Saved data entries
________________________
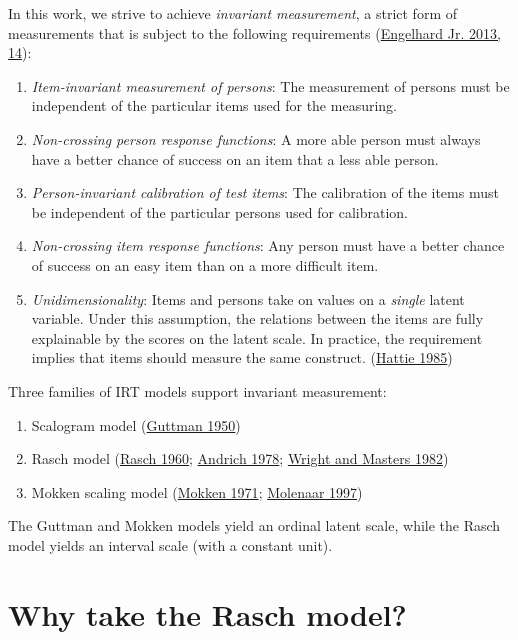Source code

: \documentclass[
]{book}
\providecommand{\tightlist}{%
  \setlength{\itemsep}{0pt}\setlength{\parskip}{0pt}}
\begin{document}
In this work, we strive to achieve \emph{invariant measurement}, a strict form of measurements that is subject to the following requirements (\protect\hyperlink{ref-engelhard2013}{Engelhard Jr. 2013, 14}):

\begin{enumerate}
\def\labelenumi{\arabic{enumi}.}
\tightlist
\item
  \emph{Item-invariant measurement of persons}: The measurement of persons must be independent of the particular items used for the measuring.
\item
  \emph{Non-crossing person response functions}: A more able person must always have a better chance of success on an item that a less able person.
\item
  \emph{Person-invariant calibration of test items}: The calibration of the items must be independent of the particular persons used for calibration.
\item
  \emph{Non-crossing item response functions}: Any person must have a better chance of success on an easy item than on a more difficult item.
\item
  \emph{Unidimensionality}: Items and persons take on values on a \emph{single} latent variable. Under this assumption, the relations between the items are fully explainable by the scores on the latent scale. In practice, the requirement implies that items should measure the same construct. (\protect\hyperlink{ref-hattie1985}{Hattie 1985})
\end{enumerate}

Three families of IRT models support invariant measurement:

\begin{enumerate}
\def\labelenumi{\arabic{enumi}.}
\tightlist
\item
  Scalogram model (\protect\hyperlink{ref-guttman1950}{Guttman 1950})
\item
  Rasch model (\protect\hyperlink{ref-rasch1960}{Rasch 1960}; \protect\hyperlink{ref-andrich1978}{Andrich 1978}; \protect\hyperlink{ref-wright1982}{Wright and Masters 1982})
\item
  Mokken scaling model (\protect\hyperlink{ref-mokken1971}{Mokken 1971}; \protect\hyperlink{ref-molenaar1997}{Molenaar 1997})
\end{enumerate}

The Guttman and Mokken models yield an ordinal latent scale, while the Rasch model yields an interval scale (with a constant unit).

\hypertarget{sec:whyrasch}{%
\section{Why take the Rasch model?}\label{sec:whyrasch}}
\end{document}
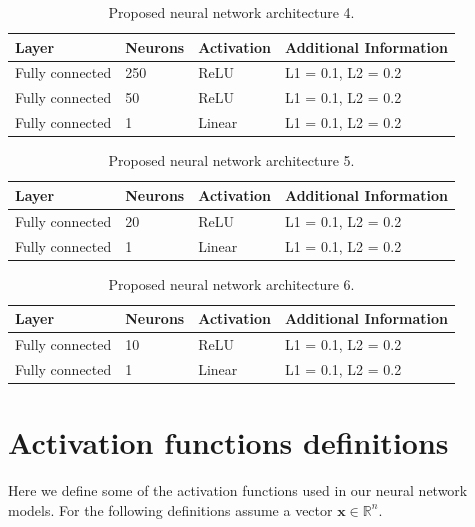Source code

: \documentclass[preprint,12pt]{elsarticle}%
\begin{document}
\begin{table}[H]
\centering
\caption{Proposed neural network architecture 4.}%
\begin{tabular}
[c]{llll}\hline
Layer & Neurons & Activation & Additional Information\\\hline
Fully connected & 250 & ReLU & L1 = 0.1, L2 = 0.2\\
Fully connected & 50 & ReLU & L1 = 0.1, L2 = 0.2\\
Fully connected & 1 & Linear & L1 = 0.1, L2 = 0.2\\\hline
\end{tabular}
\label{table:proposed_nn_4}%
\end{table}

\begin{table}[H]
\centering
\caption{Proposed neural network architecture 5.}%
\begin{tabular}
[c]{llll}\hline
Layer & Neurons & Activation & Additional Information\\\hline
Fully connected & 20 & ReLU & L1 = 0.1, L2 = 0.2\\
Fully connected & 1 & Linear & L1 = 0.1, L2 = 0.2\\\hline
\end{tabular}
\label{table:proposed_nn_5}%
\end{table}

\begin{table}[H]
\centering
\caption{Proposed neural network architecture 6.}%
\begin{tabular}
[c]{llll}\hline
Layer & Neurons & Activation & Additional Information\\\hline
Fully connected & 10 & ReLU & L1 = 0.1, L2 = 0.2\\
Fully connected & 1 & Linear & L1 = 0.1, L2 = 0.2\\\hline
\end{tabular}
\label{table:proposed_nn_6}%
\end{table}


\pagebreak

\section{Activation functions definitions}
\label{appendix:activation_definitions}

Here we define some of the activation functions used in our neural network models. For the following definitions assume a vector $\mathbf{x} \in \mathbb{R}^n$.
\end{document}
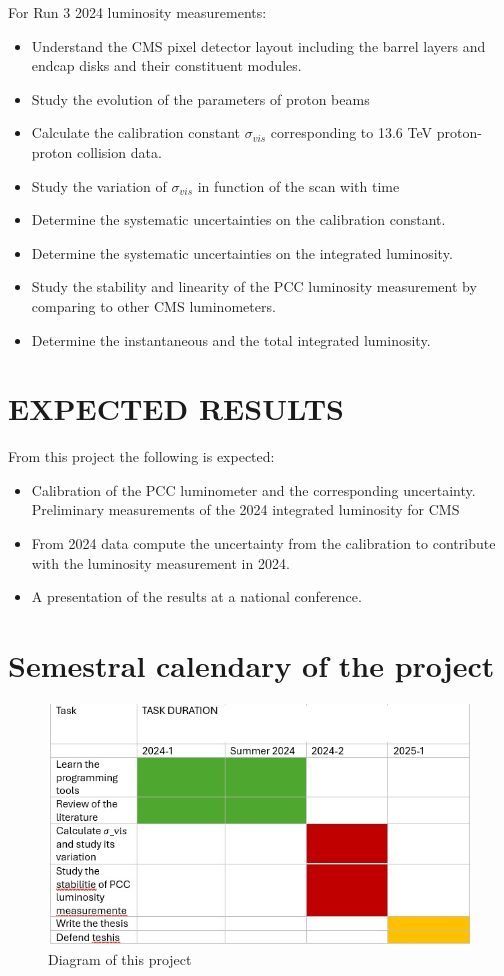 \documentclass[final,12p]{article}
\begin{document}
For Run 3 2024 luminosity measurements:
\begin{itemize}
\item Understand the CMS pixel detector layout including the barrel layers and endcap disks and their constituent modules.
\item Study the evolution of the parameters of proton beams
\item Calculate the calibration constant $\sigma_{vis}$ corresponding to 13.6 TeV proton-proton collision data.
\item Study the variation of $\sigma_{vis}$ in function of the scan with time
\item Determine the systematic uncertainties on the calibration constant.
\item Determine the systematic uncertainties on the integrated luminosity.
\item Study the stability and linearity of the PCC luminosity measurement by comparing to other CMS luminometers.
\item Determine the instantaneous and the total integrated luminosity.
\end{itemize}

\par



\newpage
\section{EXPECTED RESULTS}

From this project the following is expected:
\begin{itemize}
\item Calibration of the PCC luminometer and the corresponding uncertainty.
\iten Preliminary measurements of the 2024 integrated luminosity for CMS
\item From 2024 data compute the uncertainty from the calibration to contribute with the luminosity measurement in 2024.  
\item A presentation of the results at a national conference. 
\end{itemize}

\section{Semestral calendary of the project}

\begin{figure}[H]
  \centering
  \includegraphics[width=0.7\columnwidth]{./diagram.jpeg}
  \caption{
   Diagram of this project
  }
  \label{Grantt Diagram}
\end{figure}
\end{document}
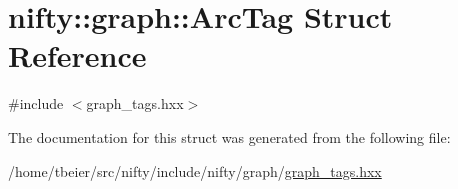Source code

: \hypertarget{structnifty_1_1graph_1_1ArcTag}{}\section{nifty\+:\+:graph\+:\+:Arc\+Tag Struct Reference}
\label{structnifty_1_1graph_1_1ArcTag}


{\ttfamily \#include $<$graph\+\_\+tags.\+hxx$>$}



The documentation for this struct was generated from the following file\+:\begin{DoxyCompactItemize}
\item 
/home/tbeier/src/nifty/include/nifty/graph/\hyperlink{graph__tags_8hxx}{graph\+\_\+tags.\+hxx}\end{DoxyCompactItemize}
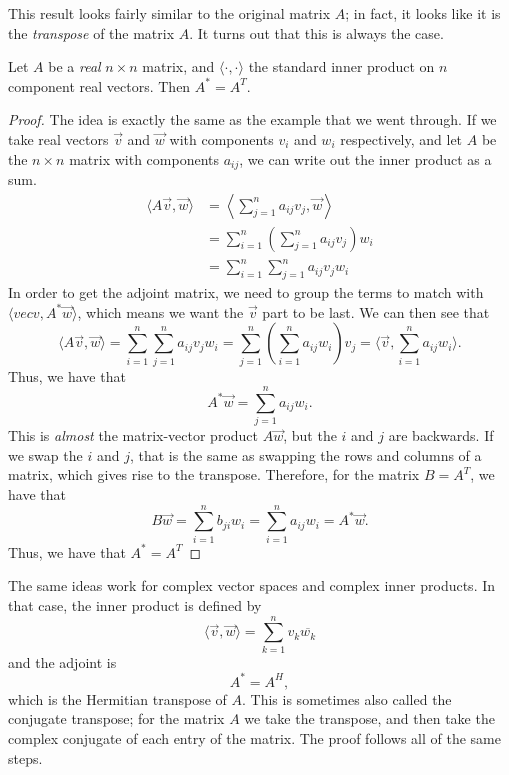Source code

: This result looks fairly similar to the original matrix $A$; in fact, it looks like it is the \emph{transpose} of the matrix $A$. It turns out that this is always the case.

\begin{theorem1}{}
Let $A$ be a \emph{real} $n \times n$ matrix, and $\langle \cdot, \cdot \rangle$ the standard inner product on $n$ component real vectors. Then $A^* = A^T$. 
\end{theorem1}

\begin{proof}
The idea is exactly the same as the example that we went through. If we take real vectors $\vec{v}$ and $\vec{w}$ with components $v_i$ and $w_i$ respectively, and let $A$ be the $n \times n$ matrix with components $a_{ij}$, we can write out the inner product as a sum.
\[
\begin{split}
\langle A\vec{v}, \vec{w} \rangle &= \left\langle \sum_{j=1}^n a_{ij}v_j, \vec{w} \right\rangle \\
&= \sum_{i=1}^n \left(\sum_{j=1}^n a_{ij}v_j \right)w_i \\
&= \sum_{i=1}^n \sum_{j=1}^n a_{ij}v_jw_i
\end{split}
\]
In order to get the adjoint matrix, we need to group the terms to match with $\langle vec{v}, A^*\vec{w} \rangle$, which means we want the $\vec{v}$ part to be last. We can then see that
\[ \langle A \vec{v}, \vec{w} \rangle = \sum_{i=1}^n \sum_{j=1}^n a_{ij}v_jw_i = \sum_{j=1}^n \left( \sum_{i=1}^n a_{ij}w_i \right) v_j = \langle \vec{v}, \sum_{i=1}^n a_{ij}w_i \rangle.  \]
Thus, we have that
\[ A^*\vec{w} = \sum_{j=1}^n a_{ij}w_i . \]
This is \emph{almost} the matrix-vector product $A\vec{w}$, but the $i$ and $j$ are backwards. If we swap the $i$ and $j$, that is the same as swapping the rows and columns of a matrix, which gives rise to the transpose. Therefore, for the matrix $B = A^T$, we have that
\[ B\vec{w} = \sum_{i=1}^n b_{ji}w_i = \sum_{i=1}^n a_{ij}w_i = A^*\vec{w}.\]
Thus, we have that $A^* = A^T$
\end{proof}

\begin{remark}
The same ideas work for complex vector spaces and complex inner products. In that case, the inner product is defined by 
\[ \langle \vec{v}, \vec{w} \rangle = \sum_{k=1}^n v_k\overline{w_k} \] and the adjoint is \[ A^* = A^H,\] which is the Hermitian transpose of $A$. This is sometimes also called the conjugate transpose; for the matrix $A$ we take the transpose, and then take the complex conjugate of each entry of the matrix. The proof follows all of the same steps.
\end{remark}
________________________
_What is required_.
Could you copy every record above exactly, leaving out the pictures?

_Response to the task_.
Source code

: \documentclass[
]{book}
\providecommand{\tightlist}{%
  \setlength{\itemsep}{0pt}\setlength{\parskip}{0pt}}
\begin{document}
In this work, we strive to achieve \emph{invariant measurement}, a strict form of measurements that is subject to the following requirements (\protect\hyperlink{ref-engelhard2013}{Engelhard Jr. 2013, 14}):

\begin{enumerate}
\def\labelenumi{\arabic{enumi}.}
\tightlist
\item
  \emph{Item-invariant measurement of persons}: The measurement of persons must be independent of the particular items used for the measuring.
\item
  \emph{Non-crossing person response functions}: A more able person must always have a better chance of success on an item that a less able person.
\item
  \emph{Person-invariant calibration of test items}: The calibration of the items must be independent of the particular persons used for calibration.
\item
  \emph{Non-crossing item response functions}: Any person must have a better chance of success on an easy item than on a more difficult item.
\item
  \emph{Unidimensionality}: Items and persons take on values on a \emph{single} latent variable. Under this assumption, the relations between the items are fully explainable by the scores on the latent scale. In practice, the requirement implies that items should measure the same construct. (\protect\hyperlink{ref-hattie1985}{Hattie 1985})
\end{enumerate}

Three families of IRT models support invariant measurement:

\begin{enumerate}
\def\labelenumi{\arabic{enumi}.}
\tightlist
\item
  Scalogram model (\protect\hyperlink{ref-guttman1950}{Guttman 1950})
\item
  Rasch model (\protect\hyperlink{ref-rasch1960}{Rasch 1960}; \protect\hyperlink{ref-andrich1978}{Andrich 1978}; \protect\hyperlink{ref-wright1982}{Wright and Masters 1982})
\item
  Mokken scaling model (\protect\hyperlink{ref-mokken1971}{Mokken 1971}; \protect\hyperlink{ref-molenaar1997}{Molenaar 1997})
\end{enumerate}

The Guttman and Mokken models yield an ordinal latent scale, while the Rasch model yields an interval scale (with a constant unit).

\hypertarget{sec:whyrasch}{%
\section{Why take the Rasch model?}\label{sec:whyrasch}}
\end{document}
Source code

: \documentclass[preprint,12pt]{elsarticle}%
\begin{document}
\begin{table}[H]
\centering
\caption{Proposed neural network architecture 4.}%
\begin{tabular}
[c]{llll}\hline
Layer & Neurons & Activation & Additional Information\\\hline
Fully connected & 250 & ReLU & L1 = 0.1, L2 = 0.2\\
Fully connected & 50 & ReLU & L1 = 0.1, L2 = 0.2\\
Fully connected & 1 & Linear & L1 = 0.1, L2 = 0.2\\\hline
\end{tabular}
\label{table:proposed_nn_4}%
\end{table}

\begin{table}[H]
\centering
\caption{Proposed neural network architecture 5.}%
\begin{tabular}
[c]{llll}\hline
Layer & Neurons & Activation & Additional Information\\\hline
Fully connected & 20 & ReLU & L1 = 0.1, L2 = 0.2\\
Fully connected & 1 & Linear & L1 = 0.1, L2 = 0.2\\\hline
\end{tabular}
\label{table:proposed_nn_5}%
\end{table}

\begin{table}[H]
\centering
\caption{Proposed neural network architecture 6.}%
\begin{tabular}
[c]{llll}\hline
Layer & Neurons & Activation & Additional Information\\\hline
Fully connected & 10 & ReLU & L1 = 0.1, L2 = 0.2\\
Fully connected & 1 & Linear & L1 = 0.1, L2 = 0.2\\\hline
\end{tabular}
\label{table:proposed_nn_6}%
\end{table}


\pagebreak

\section{Activation functions definitions}
\label{appendix:activation_definitions}

Here we define some of the activation functions used in our neural network models. For the following definitions assume a vector $\mathbf{x} \in \mathbb{R}^n$.
\end{document}
 \documentclass[final,12p]{article}
\begin{document}
For Run 3 2024 luminosity measurements:
\begin{itemize}
\item Understand the CMS pixel detector layout including the barrel layers and endcap disks and their constituent modules.
\item Study the evolution of the parameters of proton beams
\item Calculate the calibration constant $\sigma_{vis}$ corresponding to 13.6 TeV proton-proton collision data.
\item Study the variation of $\sigma_{vis}$ in function of the scan with time
\item Determine the systematic uncertainties on the calibration constant.
\item Determine the systematic uncertainties on the integrated luminosity.
\item Study the stability and linearity of the PCC luminosity measurement by comparing to other CMS luminometers.
\item Determine the instantaneous and the total integrated luminosity.
\end{itemize}

\par



\newpage
\section{EXPECTED RESULTS}

From this project the following is expected:
\begin{itemize}
\item Calibration of the PCC luminometer and the corresponding uncertainty.
\iten Preliminary measurements of the 2024 integrated luminosity for CMS
\item From 2024 data compute the uncertainty from the calibration to contribute with the luminosity measurement in 2024.  
\item A presentation of the results at a national conference. 
\end{itemize}

\section{Semestral calendary of the project}

\begin{figure}[H]
  \centering
  \includegraphics[width=0.7\columnwidth]{./diagram.jpeg}
  \caption{
   Diagram of this project
  }
  \label{Grantt Diagram}
\end{figure}
\end{document}
Source code

: \hypertarget{structnifty_1_1graph_1_1ArcTag}{}\section{nifty\+:\+:graph\+:\+:Arc\+Tag Struct Reference}
\label{structnifty_1_1graph_1_1ArcTag}


{\ttfamily \#include $<$graph\+\_\+tags.\+hxx$>$}



The documentation for this struct was generated from the following file\+:\begin{DoxyCompactItemize}
\item 
/home/tbeier/src/nifty/include/nifty/graph/\hyperlink{graph__tags_8hxx}{graph\+\_\+tags.\+hxx}\end{DoxyCompactItemize}
Source code

: This result looks fairly similar to the original matrix $A$; in fact, it looks like it is the \emph{transpose} of the matrix $A$. It turns out that this is always the case.

\begin{theorem1}{}
Let $A$ be a \emph{real} $n \times n$ matrix, and $\langle \cdot, \cdot \rangle$ the standard inner product on $n$ component real vectors. Then $A^* = A^T$. 
\end{theorem1}

\begin{proof}
The idea is exactly the same as the example that we went through. If we take real vectors $\vec{v}$ and $\vec{w}$ with components $v_i$ and $w_i$ respectively, and let $A$ be the $n \times n$ matrix with components $a_{ij}$, we can write out the inner product as a sum.
\[
\begin{split}
\langle A\vec{v}, \vec{w} \rangle &= \left\langle \sum_{j=1}^n a_{ij}v_j, \vec{w} \right\rangle \\
&= \sum_{i=1}^n \left(\sum_{j=1}^n a_{ij}v_j \right)w_i \\
&= \sum_{i=1}^n \sum_{j=1}^n a_{ij}v_jw_i
\end{split}
\]
In order to get the adjoint matrix, we need to group the terms to match with $\langle vec{v}, A^*\vec{w} \rangle$, which means we want the $\vec{v}$ part to be last. We can then see that
\[ \langle A \vec{v}, \vec{w} \rangle = \sum_{i=1}^n \sum_{j=1}^n a_{ij}v_jw_i = \sum_{j=1}^n \left( \sum_{i=1}^n a_{ij}w_i \right) v_j = \langle \vec{v}, \sum_{i=1}^n a_{ij}w_i \rangle.  \]
Thus, we have that
\[ A^*\vec{w} = \sum_{j=1}^n a_{ij}w_i . \]
This is \emph{almost} the matrix-vector product $A\vec{w}$, but the $i$ and $j$ are backwards. If we swap the $i$ and $j$, that is the same as swapping the rows and columns of a matrix, which gives rise to the transpose. Therefore, for the matrix $B = A^T$, we have that
\[ B\vec{w} = \sum_{i=1}^n b_{ji}w_i = \sum_{i=1}^n a_{ij}w_i = A^*\vec{w}.\]
Thus, we have that $A^* = A^T$
\end{proof}

\begin{remark}
The same ideas work for complex vector spaces and complex inner products. In that case, the inner product is defined by 
\[ \langle \vec{v}, \vec{w} \rangle = \sum_{k=1}^n v_k\overline{w_k} \] and the adjoint is \[ A^* = A^H,\] which is the Hermitian transpose of $A$. This is sometimes also called the conjugate transpose; for the matrix $A$ we take the transpose, and then take the complex conjugate of each entry of the matrix. The proof follows all of the same steps.
\end{remark}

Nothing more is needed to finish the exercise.